En el momento en que llegamos al siglo XX, al cabo de unas 420 páginas, nuestras expectativas no son muy elevadas. Encontramos un desalentador capítulo sobre Pío XI y Pío XII, cuyo miedo al comunismo (junto con la eterna vena antisemítica de la Iglesia) les hizo cómplices permisivos de Mussolini, Hitler y Franco. Pío XI, en opinión de Norwich, se redimió por su tardía pero inquebrantable hostilidad hacia los fascistas y los nazis. Pero su condena de Pío XII - que se resistió a todas las súplicas para que se pronunciase en contra de los asesinatos en masa, incluso mientras los camiones transportaban a los judíos desde Roma hasta Auschwitz - es sólida, ecuánime y devastadora. "Es doloroso tener que hacer constar", concluye Norwich, "que, por orden de su sucesor, el proceso de su canonización ya ha empezado. Baste decir aquí que la actual moda de canonizar a todos los papas por principio, si continúa, acabará convirtiendo la santidad en una farsa".
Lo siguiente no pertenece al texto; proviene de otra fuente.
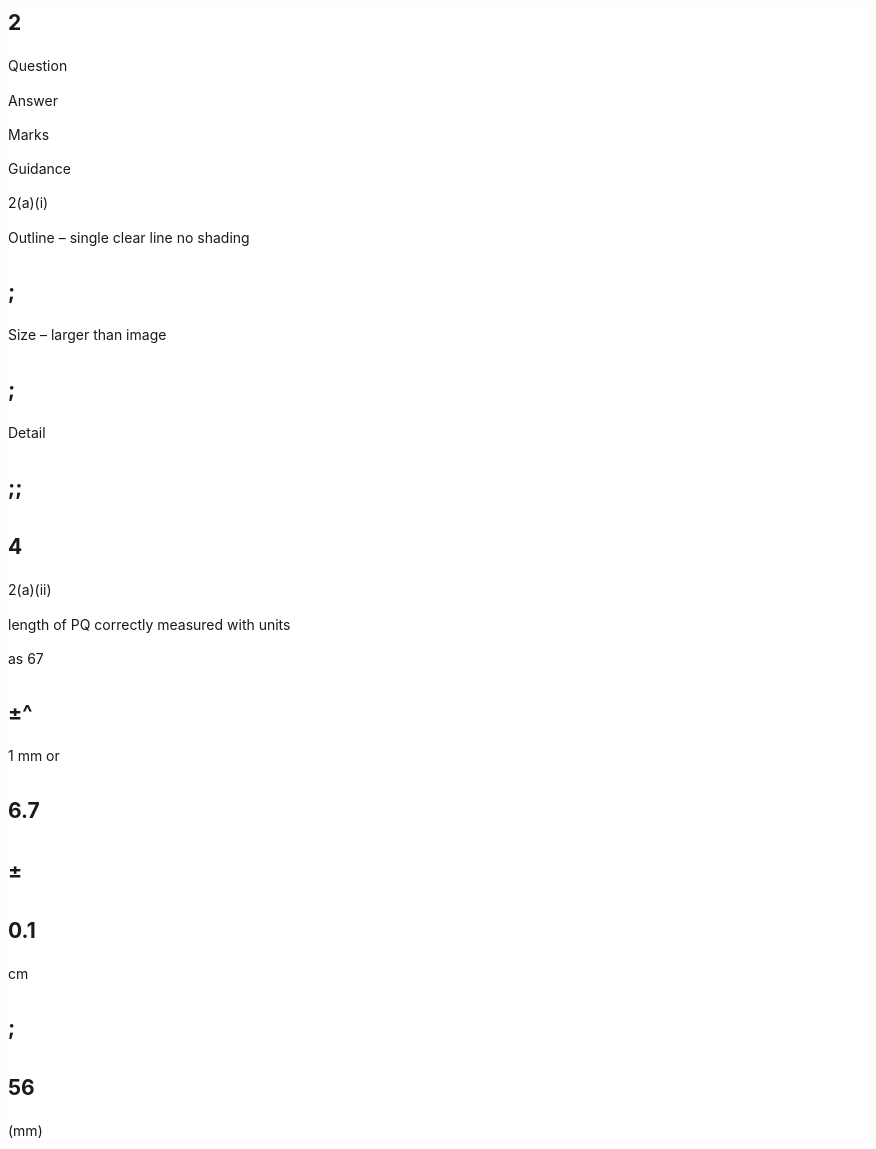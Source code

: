 ## 2 

 Question 

 Answer 

 Marks 

 Guidance 

 2(a)(i) 

 Outline – single clear line no shading 

## ; 

 Size – larger than image 

## ; 

 Detail 

## ;; 

## 4 

 2(a)(ii) 

 length of PQ correctly measured with units 

 as 67 

## ±^ 

 1 mm or 

## 6.7 

## ± 

## 0.1 

 cm 

## ; 

## 56 

 (mm)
Norwich dedica exactamente un capítulo a los papas de mi tiempo, desde el paternal y amistoso modernizador Juan XXIII, al que claramente adora, hasta el austero Benedicto, que ha tenido unos "comienzos poco firmes". Al popular papa polaco Juan Pablo II - otro candidato a la santidad - le reconoce el mérito de su diplomacia mundial, pero le pone la pega de sus opiniones retrógradas en asuntos de sexualidad e igualdad sexual. La conclusión de Norwich puede recordar a los lectores que se ha presentado a sí mismo como un protestante agnóstico, porque independientemente de su visión de Dios, sus opiniones sobre el papado son claramente prorreformistas. "Hace ya más de medio siglo que los católicos progresistas están deseosos de ver a su Iglesia entrar en la era moderna", escribe. "Con la llegada de cada nuevo pontífice, han expresado sus esperanzas de que se logren avances en los principales problemas actuales (la homosexualidad, la anticoncepción, la ordenación sacerdotal de mujeres). Y en cada ocasión, se han visto decepcionados".